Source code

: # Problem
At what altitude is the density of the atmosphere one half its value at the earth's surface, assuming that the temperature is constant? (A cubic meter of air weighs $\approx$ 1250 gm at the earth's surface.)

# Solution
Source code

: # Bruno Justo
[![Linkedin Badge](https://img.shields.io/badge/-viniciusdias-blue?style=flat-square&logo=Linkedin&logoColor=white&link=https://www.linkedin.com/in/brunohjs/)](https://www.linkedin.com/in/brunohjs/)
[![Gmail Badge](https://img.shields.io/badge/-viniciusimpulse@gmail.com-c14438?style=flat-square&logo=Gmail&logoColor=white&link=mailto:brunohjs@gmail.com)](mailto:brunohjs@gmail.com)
□ □ □ □ □ □ □
Each line that contains the string "badge" should be copied from the data above.

REPLY TO THE TASK:
[![Linkedin Badge](https://img.shields.io/badge/-viniciusdias-blue?style=flat-square&logo=Linkedin&logoColor=white&link=https://www.linkedin.com/in/brunohjs/)](https://www.linkedin.com/in/brunohjs/)
[![Gmail Badge](https://img.shields.io/badge/-viniciusimpulse@gmail.com-c14438?style=flat-square&logo=Gmail&logoColor=white&link=mailto:brunohjs@gmail.com)](mailto:brunohjs@gmail.com)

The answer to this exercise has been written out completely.